1.5 平板克隆实验检测卵巢癌细胞集落形成能力取对数生长期的OVCAR3和OVCAR3/T细胞接种在24孔板中，置于培养箱中24小时，用不同浓度姜黄素分别处理7天。当细胞密度至70～80%时，取出24孔板，弃去培养基，用10%福尔马林固定3小时，每孔加1mL 0.1%结晶紫浸染1小时，浸染后用蒸馏水缓慢轻柔清洗，倒置在纸上干燥。放入酶标仪中，选择波长为550mm进行定量，分析不同浓度姜黄素对耐药细胞集落形成能力的影响，使用prism软件进行统计学分析。

1.6 RT-qPCR法检测两种细胞中自噬相关基因的表达差异、姜黄素对耐药细胞自噬相关基因的影响Trizol法提取OVCAR3和OVCAR3/T细胞总RNA，利用紫外分光光度计测试RNA纯度和浓度，RT-qPCR试剂盒逆转录制备 cDNA，进行PCR扩增。2-△△CT法计算mRNA的相对表达量，以β-actin为内参。每个实验组重复3次。引物序列见表1。

表1 各基因荧光定量PCR引物序列及产物长度

1.7 Western blot法检测两种细胞中自噬相关蛋白的表达差异、姜黄素对耐药细胞自噬相关蛋白的影响用RIPA细胞裂解液裂解各组细胞，BCA法检测蛋白质浓度，进行聚丙烯酰胺凝胶电泳，转移至PVDF膜上，加入一抗（1：1000）并于 4°C孵育过夜。PBST洗3次，二抗（1：1000）37° C孵育2h，再次PBST洗3次，室温封闭2h，用ECL增强化学发光显色系统显色。

1.8 统计学方法所有定量实验均重复3次，数据通过Prism进行统计学分析，P<0.05为差异有统计学意义。

2 结果

2.1 OVCAR3/T的模型建立用不同浓度紫杉醇分别处理OVCAR3和OVCAR3/T细胞72h，卵巢癌细胞活力随姜黄素浓度增高而下降（见图1）。应用SPSS软件估算出紫杉醇对OVCAR3和OVCAR3/T的IC50值分别为0.477μg/L和3.279μg/L，根据公式耐药指数（resistance index，RI）=耐药株IC50/敏感株IC50，计算出RI为6.87（P<0.05）（表2）。

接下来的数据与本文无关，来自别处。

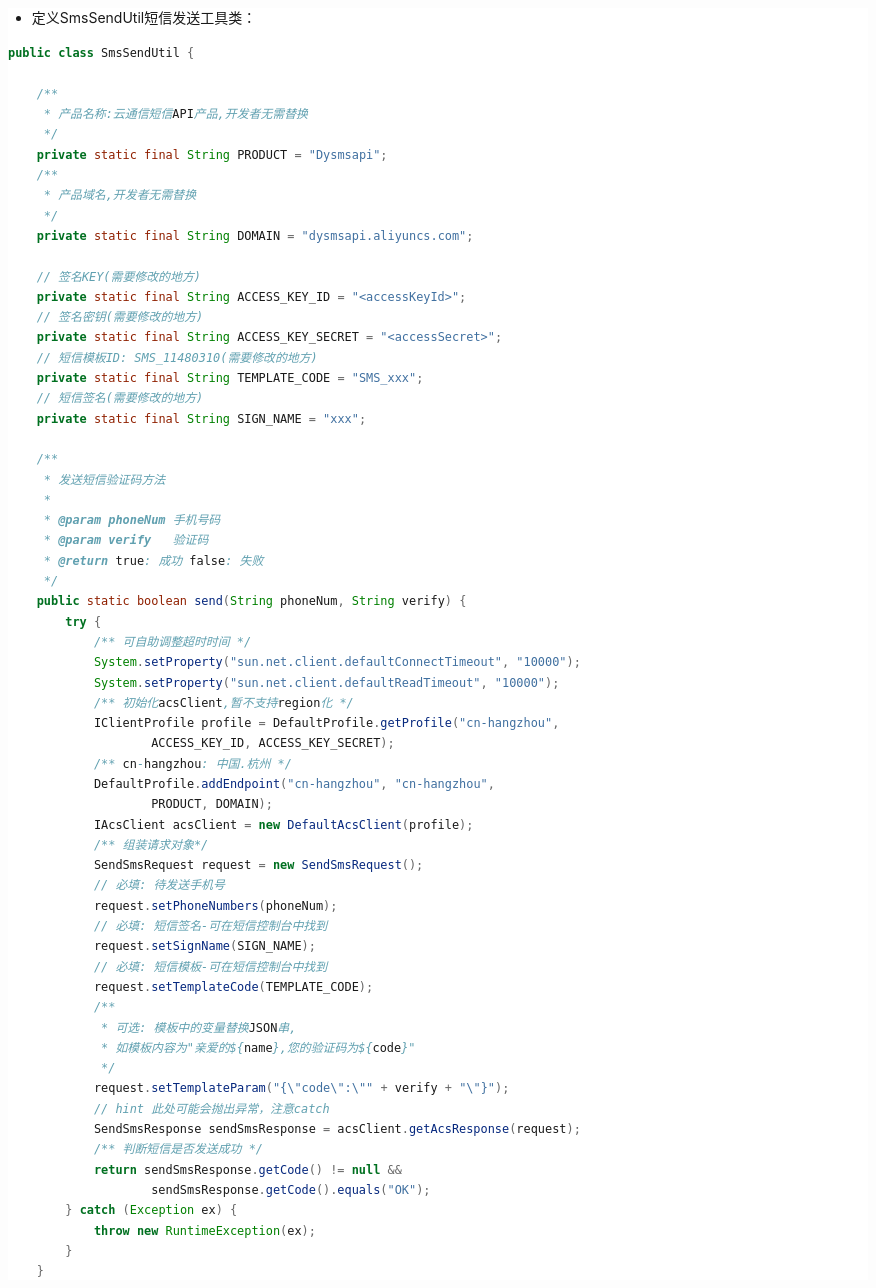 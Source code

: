 - 定义SmsSendUtil短信发送工具类：

```java
public class SmsSendUtil {

    /**
     * 产品名称:云通信短信API产品,开发者无需替换
     */
    private static final String PRODUCT = "Dysmsapi";
    /**
     * 产品域名,开发者无需替换
     */
    private static final String DOMAIN = "dysmsapi.aliyuncs.com";

    // 签名KEY(需要修改的地方)
    private static final String ACCESS_KEY_ID = "<accessKeyId>";
    // 签名密钥(需要修改的地方)
    private static final String ACCESS_KEY_SECRET = "<accessSecret>";
    // 短信模板ID: SMS_11480310(需要修改的地方)
    private static final String TEMPLATE_CODE = "SMS_xxx";
    // 短信签名(需要修改的地方)
    private static final String SIGN_NAME = "xxx";

    /**
     * 发送短信验证码方法
     *
     * @param phoneNum 手机号码
     * @param verify   验证码
     * @return true: 成功 false: 失败
     */
    public static boolean send(String phoneNum, String verify) {
        try {
            /** 可自助调整超时时间 */
            System.setProperty("sun.net.client.defaultConnectTimeout", "10000");
            System.setProperty("sun.net.client.defaultReadTimeout", "10000");
            /** 初始化acsClient,暂不支持region化 */
            IClientProfile profile = DefaultProfile.getProfile("cn-hangzhou",
                    ACCESS_KEY_ID, ACCESS_KEY_SECRET);
            /** cn-hangzhou: 中国.杭州 */
            DefaultProfile.addEndpoint("cn-hangzhou", "cn-hangzhou",
                    PRODUCT, DOMAIN);
            IAcsClient acsClient = new DefaultAcsClient(profile);
            /** 组装请求对象*/
            SendSmsRequest request = new SendSmsRequest();
            // 必填: 待发送手机号
            request.setPhoneNumbers(phoneNum);
            // 必填: 短信签名-可在短信控制台中找到
            request.setSignName(SIGN_NAME);
            // 必填: 短信模板-可在短信控制台中找到
            request.setTemplateCode(TEMPLATE_CODE);
            /**
             * 可选: 模板中的变量替换JSON串,
             * 如模板内容为"亲爱的${name},您的验证码为${code}"
             */
            request.setTemplateParam("{\"code\":\"" + verify + "\"}");
            // hint 此处可能会抛出异常，注意catch
            SendSmsResponse sendSmsResponse = acsClient.getAcsResponse(request);
            /** 判断短信是否发送成功 */
            return sendSmsResponse.getCode() != null &&
                    sendSmsResponse.getCode().equals("OK");
        } catch (Exception ex) {
            throw new RuntimeException(ex);
        }
    }
```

图1 不同浓度紫杉醇处理OVCAR3和OVCAR3/T细胞

表2 OVCAR3和OVCAR3/T细胞的IC50浓度

2.2 OVCAR3/T的生物特性

2.2.1 细胞形态学变化在倒置相差显微镜下观察，可见对照组OVCAR3细胞株贴壁良好，细胞呈梭形或多边形，少量圆形，胞体透亮，状态佳；而OVCAR3/T耐药细胞株贴壁较差，细胞形状不规则，圆形或椭圆形细胞增多，细胞折光性差，较暗，细胞内颗粒增多。

2.2.2 自噬相关基因和蛋白表达差异与OVCAR3相比，OVCAR3/T细胞中LC3表达增加，P62表达降低，无论在 mRNA水平还是蛋白表达水平OVCAR3/T细胞中自噬均增加（图2）。

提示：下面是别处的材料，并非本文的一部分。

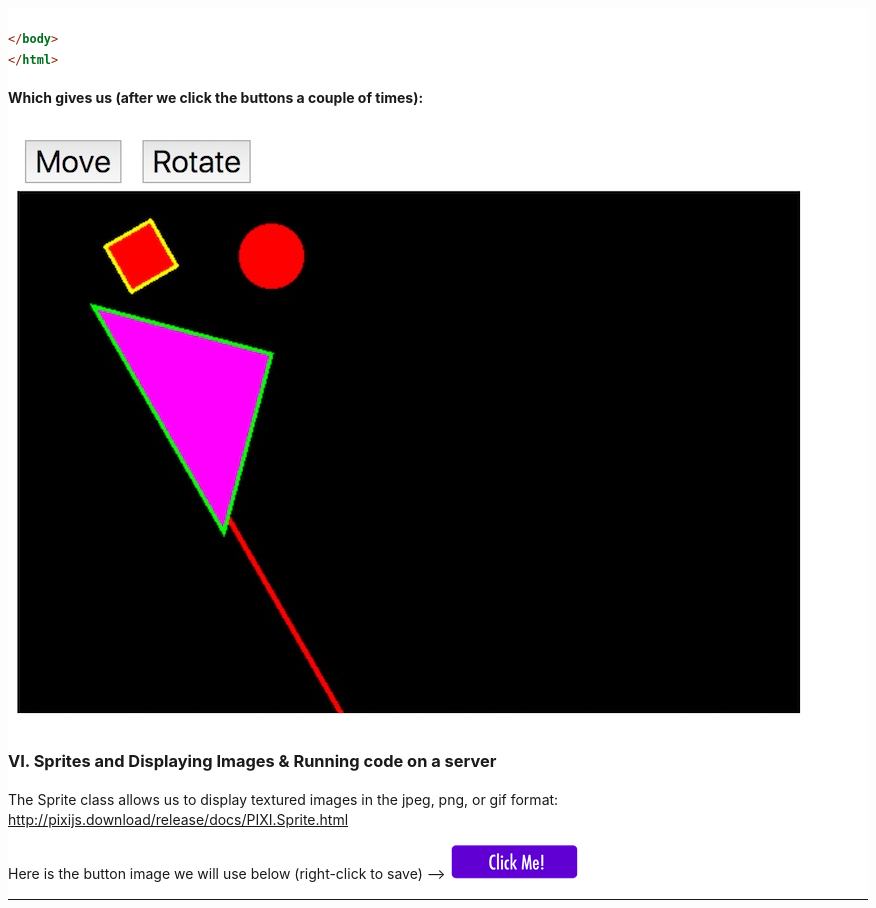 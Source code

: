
 ```html

</body>
</html>
```

#### Which gives us (after we click the buttons a couple of times):

![Screenshot](_images/pixi-4.jpg)

### VI. <a id="section6">Sprites and Displaying Images & Running code on a server

The Sprite class allows us to display textured images in the jpeg, png, or gif format: http://pixijs.download/release/docs/PIXI.Sprite.html

Here is the button image we will use below (right-click to save) --> ![Button image](_images/button-130.png)

<hr>
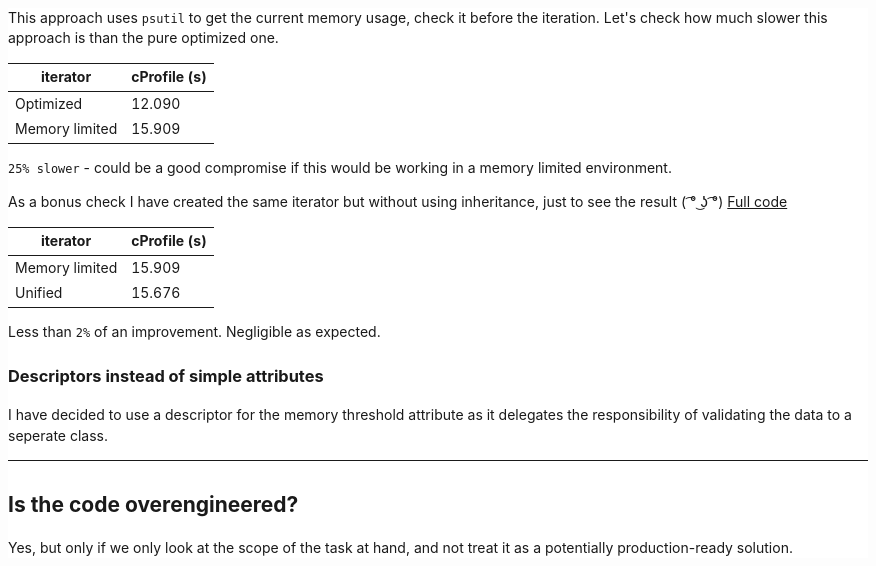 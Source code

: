 This approach uses `psutil` to get the current memory usage, check it before the iteration. Let's check how much slower this approach is than the pure optimized one.

| iterator   | cProfile (s) |
| ----------- | ----------- |
| Optimized   | 12.090 |
| Memory limited | 15.909 |


`25% slower` - could be a good compromise if this would be working in a memory limited environment.

As a bonus check I have created the same iterator but without using inheritance, just to see the result ( ͡° ͜ʖ ͡°) [Full code](iterators/unified.py)

| iterator   | cProfile (s) |
| ----------- | ----------- |
| Memory limited | 15.909 |
| Unified   | 15.676 |

Less than `2%` of an improvement. Negligible as expected.

### Descriptors instead of simple attributes
I have decided to use a descriptor for the memory threshold attribute as it delegates the responsibility of validating the data to a seperate class.

---

## Is the code overengineered?
Yes, but only if we only look at the scope of the task at hand, and not treat it as a potentially production-ready solution.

图2 OVCAR3和OVCAR3/T细胞P62、LC3基因和蛋白表达水平

2.3 姜黄素使OVCAR3/T细胞活力下降用不同剂量的姜黄素处理OVCAR3/T细胞。结果表明，与空白对照组相比，卵巢癌细胞活力随姜黄素浓度增高、时间延长而下降（图3），差异具有统计学意义（P<0.05）。

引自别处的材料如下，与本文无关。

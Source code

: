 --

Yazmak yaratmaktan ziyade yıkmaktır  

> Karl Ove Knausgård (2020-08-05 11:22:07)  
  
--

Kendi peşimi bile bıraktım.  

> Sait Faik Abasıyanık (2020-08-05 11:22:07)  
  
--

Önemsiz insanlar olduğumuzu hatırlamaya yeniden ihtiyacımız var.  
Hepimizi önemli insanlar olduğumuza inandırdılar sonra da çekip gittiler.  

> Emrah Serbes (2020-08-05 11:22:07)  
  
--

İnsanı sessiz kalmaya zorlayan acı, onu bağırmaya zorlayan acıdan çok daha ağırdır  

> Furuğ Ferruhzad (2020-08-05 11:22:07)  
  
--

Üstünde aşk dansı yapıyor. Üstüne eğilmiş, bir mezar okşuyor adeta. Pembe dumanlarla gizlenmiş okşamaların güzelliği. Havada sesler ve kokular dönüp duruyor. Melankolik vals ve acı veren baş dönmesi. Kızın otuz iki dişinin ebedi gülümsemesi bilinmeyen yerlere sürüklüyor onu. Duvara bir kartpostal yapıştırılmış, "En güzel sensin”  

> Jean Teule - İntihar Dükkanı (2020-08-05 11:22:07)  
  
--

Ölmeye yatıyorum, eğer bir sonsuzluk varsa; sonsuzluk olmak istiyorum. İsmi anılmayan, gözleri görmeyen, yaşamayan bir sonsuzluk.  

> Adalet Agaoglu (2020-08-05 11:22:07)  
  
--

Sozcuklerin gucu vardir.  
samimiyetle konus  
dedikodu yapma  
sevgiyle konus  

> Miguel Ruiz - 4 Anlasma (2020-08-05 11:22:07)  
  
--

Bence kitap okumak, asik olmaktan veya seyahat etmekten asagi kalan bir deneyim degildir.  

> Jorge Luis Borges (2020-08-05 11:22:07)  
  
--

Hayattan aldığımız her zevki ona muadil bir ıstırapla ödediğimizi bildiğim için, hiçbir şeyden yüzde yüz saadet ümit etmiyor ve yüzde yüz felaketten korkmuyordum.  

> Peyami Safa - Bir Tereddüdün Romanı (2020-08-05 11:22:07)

2.4 姜黄素抑制OVCAR3/T细胞集落形成能力使用Colony实验检测OVCAR3/T细胞的集落形成能力。与空白对照组相比，姜黄素处理后细胞的集落形成能力明显下降（图4）。结果表明，姜黄素可抑制人卵巢癌耐药细胞株的集落形成能力。

2.5 姜黄素可抑制OVCAR3/T细胞自噬RT-qPCR检测LC3、P62 mRNA表达，Western blot 检测LC3、P62蛋白表达。与空白对照组相比，姜黄素处理后的OVCAR3/T细胞，LC3 mRNA和蛋白表达量增加，P62 mRNA和蛋白表达量下降（图5）。结果表明，姜黄素可以抑制耐药株中自噬的表达。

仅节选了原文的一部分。